Nicht einen Augenblick hatte er etwas für die Frau in seinem Hotelzimmer empfunden und ließ sie identitätslos in Ostberlin zurück.
Der Stadtführer bedankte sich bei seinen Zuhörern und beendete mit dieser Geschichte sein Programm durch die Hauptstadt. Die Zuhörer klatschten und gaben dem Mann ein reichliches Trinkgeld. Anschließend löste sich die Gruppe auf.
Tim und Leila schauten sich ruhig in die Augen. Die Geschichte mochte vielleicht erfunden gewesen sein, doch sie wussten wie weit man manchmal bereit sein musste zu gehen, um die Liebe zu schützen. Dass die ehrliche und tiefe Liebe zweier Personen oft nicht genug war, um ein gemeinsames Leben führen zu können.

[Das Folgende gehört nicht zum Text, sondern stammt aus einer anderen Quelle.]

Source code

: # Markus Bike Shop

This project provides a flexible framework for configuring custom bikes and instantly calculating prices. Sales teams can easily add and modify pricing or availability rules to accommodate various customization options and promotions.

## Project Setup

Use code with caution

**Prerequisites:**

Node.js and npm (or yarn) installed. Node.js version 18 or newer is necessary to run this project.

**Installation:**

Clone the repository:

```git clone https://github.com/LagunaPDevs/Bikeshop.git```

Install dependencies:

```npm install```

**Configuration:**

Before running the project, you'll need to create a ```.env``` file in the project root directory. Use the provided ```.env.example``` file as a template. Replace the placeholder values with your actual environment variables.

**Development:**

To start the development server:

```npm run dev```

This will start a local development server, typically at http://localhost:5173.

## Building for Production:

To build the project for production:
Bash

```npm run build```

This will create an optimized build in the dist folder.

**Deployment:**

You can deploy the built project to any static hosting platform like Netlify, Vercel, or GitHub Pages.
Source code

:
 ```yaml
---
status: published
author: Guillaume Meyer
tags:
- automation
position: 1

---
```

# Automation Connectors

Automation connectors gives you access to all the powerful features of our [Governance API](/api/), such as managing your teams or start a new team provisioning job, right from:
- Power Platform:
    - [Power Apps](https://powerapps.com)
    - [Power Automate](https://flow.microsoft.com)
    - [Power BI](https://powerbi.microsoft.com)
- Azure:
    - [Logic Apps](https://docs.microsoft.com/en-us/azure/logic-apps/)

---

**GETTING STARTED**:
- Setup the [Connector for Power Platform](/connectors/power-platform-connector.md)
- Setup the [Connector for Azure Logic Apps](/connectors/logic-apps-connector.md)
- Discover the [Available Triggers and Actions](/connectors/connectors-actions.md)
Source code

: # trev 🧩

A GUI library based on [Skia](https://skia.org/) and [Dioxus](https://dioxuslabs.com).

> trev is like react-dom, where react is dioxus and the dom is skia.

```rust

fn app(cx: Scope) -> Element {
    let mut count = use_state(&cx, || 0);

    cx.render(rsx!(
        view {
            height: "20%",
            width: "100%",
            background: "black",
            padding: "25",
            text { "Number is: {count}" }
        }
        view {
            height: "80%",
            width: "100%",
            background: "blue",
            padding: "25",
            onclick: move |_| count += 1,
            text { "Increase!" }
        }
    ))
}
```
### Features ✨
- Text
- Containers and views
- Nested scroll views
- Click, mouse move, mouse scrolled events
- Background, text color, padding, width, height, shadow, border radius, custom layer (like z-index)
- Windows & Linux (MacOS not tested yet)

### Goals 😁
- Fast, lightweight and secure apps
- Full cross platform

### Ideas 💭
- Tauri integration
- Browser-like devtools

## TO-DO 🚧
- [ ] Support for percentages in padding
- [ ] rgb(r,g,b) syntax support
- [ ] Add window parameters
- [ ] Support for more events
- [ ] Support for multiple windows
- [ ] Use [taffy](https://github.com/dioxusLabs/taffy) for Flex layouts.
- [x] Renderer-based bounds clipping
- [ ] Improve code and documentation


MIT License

„Gehen wir was trinken?“ Tim unterbrach ihr kurzes nachdenkliches Schweigen. Sie waren die letzten, die noch an der Mauer standen. „Oh ja gerne. Ich habe Lust mich mal wieder so richtig mit dir zu betrinken.“ Leila strahlte im ganzen Gesicht. Sie war merklich glücklich. Dieser Blick bedeutete für Tim seit einigen Monaten alles. Sie glücklich zu sehen machte auch ihn zufrieden. Wie lange hatte er danach gesucht. Zufrieden zu sein. Gedanklich für einige Zeit das Streben nach mehr einfach zu vergessen. Sie konnten noch nicht sehr viel Zeit miteinander verbringen. Doch von einem Wochenende wie diesem schöpfte er eine ganze Woche Kraft. Gemeinsam vergaßen sie einfach die Probleme, die diese Beziehung mit sich brachte. Bewusst sprachen sie nicht über diese Themen. Über den Konflikt, den ein Leben in einer westlichen, liberalen Gesellschaft mit sich brachte, während Leila gleichzeitig noch gefangen in einer fremden Kultur zu sein schien. Tim wusste, dass auf ihren Schultern große Verantwortung lastete und sie oft genug Schwierigkeiten damit hatte, die so verschiedenen Anforderungen in ihrem alltäglichen Bewusstsein zu meistern.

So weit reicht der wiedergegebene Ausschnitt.